The landowner surveyed the corner of the terrain to which he had long staked a claim. It was large. It rose steadily, enough to ache his legs and make him wise to its value. It was rich. There was a patch of vines, lines of timeless, overgrown olive trees. But much was lost to diversity. It all needed bringing to heel.
He craved order. As with everything, he wanted all under his control, for it to be right, neat, defined, contained. Everything could bend to his will, but if it would not, it would be felled.
But he could neither see the wood for the trees, nor the terraces for the growth.
He could not see the whole.
He did not see life, he saw chaos. He did not see impossibility, he saw opportunity. His eyes narrowed and he itched to begin. He had the power, after all. He had the will. He didn’t hesitate. Or doubt. He ruled. All would come to order.
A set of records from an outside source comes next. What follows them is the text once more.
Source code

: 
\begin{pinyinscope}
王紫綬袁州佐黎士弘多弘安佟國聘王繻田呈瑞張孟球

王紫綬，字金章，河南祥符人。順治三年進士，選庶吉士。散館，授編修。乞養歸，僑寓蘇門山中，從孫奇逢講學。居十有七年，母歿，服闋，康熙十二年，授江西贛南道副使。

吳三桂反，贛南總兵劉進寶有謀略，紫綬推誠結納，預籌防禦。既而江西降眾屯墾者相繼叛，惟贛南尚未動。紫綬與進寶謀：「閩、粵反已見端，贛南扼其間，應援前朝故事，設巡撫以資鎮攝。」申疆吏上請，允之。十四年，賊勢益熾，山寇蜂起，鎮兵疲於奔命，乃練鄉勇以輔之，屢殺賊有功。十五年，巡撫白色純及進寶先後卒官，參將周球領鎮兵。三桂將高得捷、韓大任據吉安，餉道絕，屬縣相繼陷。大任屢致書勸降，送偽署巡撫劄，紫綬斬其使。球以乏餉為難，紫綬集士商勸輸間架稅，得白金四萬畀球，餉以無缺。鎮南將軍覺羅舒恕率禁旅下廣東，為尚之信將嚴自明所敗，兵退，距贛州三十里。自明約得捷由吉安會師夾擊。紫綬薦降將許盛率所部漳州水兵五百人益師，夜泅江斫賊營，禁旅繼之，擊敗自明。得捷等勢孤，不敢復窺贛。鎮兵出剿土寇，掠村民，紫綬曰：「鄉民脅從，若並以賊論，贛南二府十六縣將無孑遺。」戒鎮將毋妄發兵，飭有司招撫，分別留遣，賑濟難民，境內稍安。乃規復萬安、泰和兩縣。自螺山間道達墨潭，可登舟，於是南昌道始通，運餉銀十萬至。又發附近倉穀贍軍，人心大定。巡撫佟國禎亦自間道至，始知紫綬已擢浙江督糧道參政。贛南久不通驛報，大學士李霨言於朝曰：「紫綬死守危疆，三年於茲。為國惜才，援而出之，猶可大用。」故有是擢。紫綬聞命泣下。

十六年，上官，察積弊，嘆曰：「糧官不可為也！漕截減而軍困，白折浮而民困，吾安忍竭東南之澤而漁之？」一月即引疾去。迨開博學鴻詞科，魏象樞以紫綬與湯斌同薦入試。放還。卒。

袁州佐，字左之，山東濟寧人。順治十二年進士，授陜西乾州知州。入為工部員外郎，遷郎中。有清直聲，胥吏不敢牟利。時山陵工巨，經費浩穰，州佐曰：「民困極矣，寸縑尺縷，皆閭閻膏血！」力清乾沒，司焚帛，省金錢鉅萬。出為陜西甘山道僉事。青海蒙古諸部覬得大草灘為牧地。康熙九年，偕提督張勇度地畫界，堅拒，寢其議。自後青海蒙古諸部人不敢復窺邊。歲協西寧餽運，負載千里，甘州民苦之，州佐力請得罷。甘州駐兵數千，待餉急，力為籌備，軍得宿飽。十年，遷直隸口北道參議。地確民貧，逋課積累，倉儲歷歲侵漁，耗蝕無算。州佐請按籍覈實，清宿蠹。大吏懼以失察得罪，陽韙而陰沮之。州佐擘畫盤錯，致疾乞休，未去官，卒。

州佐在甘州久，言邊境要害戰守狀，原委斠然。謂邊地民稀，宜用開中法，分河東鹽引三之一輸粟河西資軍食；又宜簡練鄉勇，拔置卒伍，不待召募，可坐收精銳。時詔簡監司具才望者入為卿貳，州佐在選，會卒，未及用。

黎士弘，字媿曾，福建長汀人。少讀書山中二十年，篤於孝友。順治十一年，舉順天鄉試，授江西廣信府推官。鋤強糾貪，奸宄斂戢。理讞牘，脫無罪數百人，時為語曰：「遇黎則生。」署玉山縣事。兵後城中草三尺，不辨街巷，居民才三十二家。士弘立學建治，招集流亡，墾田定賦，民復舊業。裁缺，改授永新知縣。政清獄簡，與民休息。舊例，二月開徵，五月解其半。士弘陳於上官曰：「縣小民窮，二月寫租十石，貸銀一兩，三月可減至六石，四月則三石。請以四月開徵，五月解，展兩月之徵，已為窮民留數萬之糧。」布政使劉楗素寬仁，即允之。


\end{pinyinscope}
He knew what he wanted to reap, but here was a weave of the un-nameable, the unwanted, the worthless. What he could not understand, what was not of value to him, would submit.
Out came the sickle, the saw and the scythe.
He began, down in the barranc where seven wild plum trees ranked against him. He plunged in, deaf to the damage, a trail of trunk, branch, fruit, flower and leaf in his wake. He cried in pain and anger when wood pierced his boot. For these were wild plums that bear thorns, spikes two centimetres long.
It drove him. He cut deeper, faster. Living things that could move did move, flying, running, hopping out of his path. Those that were rooted waited for him. There was dignity, but he could not see it.
He started to drown. He swam back out of the wilderness to breathe, to plan, losing logic to impatience. He brought more hands and they churned faster, unthinkingly, axing what even he had considered sparing. The old walnut tree that had seen 150 years of life on that land, crashed.
Mules were brought to draw ploughs and till the soil but all was bound by the life beneath, as much as ever there was above.
The landowner’s temper turned him to flame. He torched what he could not clear and the flames took hold and took everything, including the vineyard and the ancient olives.
So be it, he said defiantly, walking to the top again across the ash. It begins again.
He didn’t look behind him.
Down in the barranc the scattered fruits of the seven plums were seeding a multitude more.
Already the deep roots of all that had been were fired to new, stronger life.
My lament to living in an age when gentleness is not a mark of greatness. And my gratitude for living in a place where it is.